Older blog entries for Bram (starting at number 50)

XML people don't seem to realize that when I say I'm on the de facto standards committee I'm not kidding.

ladypine: Neither of the examples you cite show a failure of pareto efficiency, in fact quite the opposite. I'll explain.

In the case of an auction, any price below the second price wouldn't be pareto efficient, because the seller could sell the item to someone else at a higher price and both the seller and the new buyer would be happier. Pareto efficiency isn't unique in this case, because the high bidder purchasing with any price between the first and second bids is pareto efficient.

(Yes it's possible to make more money selling on ebay by setting your minimum bid increment to a humongous value. At some point I'll get around to writing about ebay at length.)

The reason to go with the second price instead of some amount more (which is how ebay does things, irritatingly enough) is to make it less gameable, however some gameability remains. Specifically, the seller could inflate the minimum price to anywhere between the first and second price and be better off. This is impractical under many circumenstances, but is very important with only two (or one!) bidder. Note that gameability is only a problem in the situations in selecting between different pareto efficient solutions, so there's no weakness to it as a technique here.
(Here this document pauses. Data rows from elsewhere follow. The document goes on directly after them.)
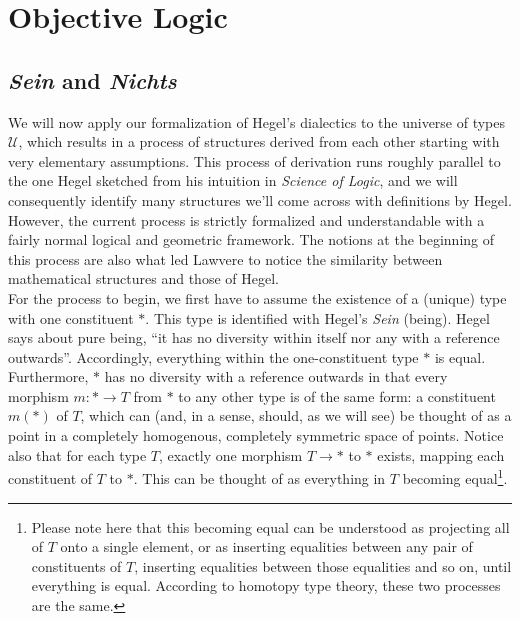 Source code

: \documentclass{article}
\begin{document}
\section{Objective Logic}
\subsection{\emph{Sein} and \emph{Nichts}}
We will now apply our formalization of Hegel's dialectics to the universe of types $\mathcal{U}$, which results in a process of structures derived from each other starting with very elementary assumptions. This process of derivation runs roughly parallel to the one Hegel sketched from his intuition in \emph{Science of Logic}, and we will consequently identify many structures we'll come across with definitions by Hegel. However, the current process is strictly formalized and understandable with a fairly normal logical and geometric framework. The notions at the beginning of this process are also what led Lawvere to notice the similarity between mathematical structures and those of Hegel. \\

For the process to begin, we first have to assume the existence of a (unique) type with one constituent $*$. This type is identified with Hegel's \emph{Sein} (being). Hegel says about pure being, ``it has no diversity within itself nor any with a reference outwards''. Accordingly, everything within the one-constituent type $*$ is equal. Furthermore, $*$ has no diversity with a reference outwards in that every morphism $m:*\rightarrow T$ from $*$ to any other type is of the same form: a constituent $m(*)$ of $T$, which can (and, in a sense, should, as we will see) be thought of as a point in a completely homogenous, completely symmetric space of points. Notice also that for each type $T$, exactly one morphism $T\rightarrow *$ to $*$ exists, mapping each constituent of $T$ to $*$. This can be thought of as everything in $T$ becoming equal\footnote{Please note here that this becoming equal can be understood as projecting all of $T$ onto a single element, or as inserting equalities between any pair of constituents of $T$, inserting equalities between those equalities and so on, until everything is equal. According to homotopy type theory, these two processes are the same.}. \\ 
\end{document}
In the case of stable marriage, there is a straightforward algorithm for finding all stable solutions based on pareto efficiency. For each person A, if A's first place choice is B, then for every C which appears below A on B's list of preferences, scratch B off C's list and C off B's list (this is justified because if B were paired with C then we could change the pairings to have B paired with A, and both A and B would be happier). Repeat until you can't simplify any more. At this point, participants will be in cycles, in which B is first on A's list, C is first on B's list, D is first on C's list, etc, until we get to A being first no somebody's list. Because of the gender difference, these cycles will always be of even length, so for each cycle we have to decide whether the males get their first choice or the females get their first choice. Note that this is a choice between different pareto efficient configurations, the appropriateness of pareto efficiency as a criterion is uncontroversial.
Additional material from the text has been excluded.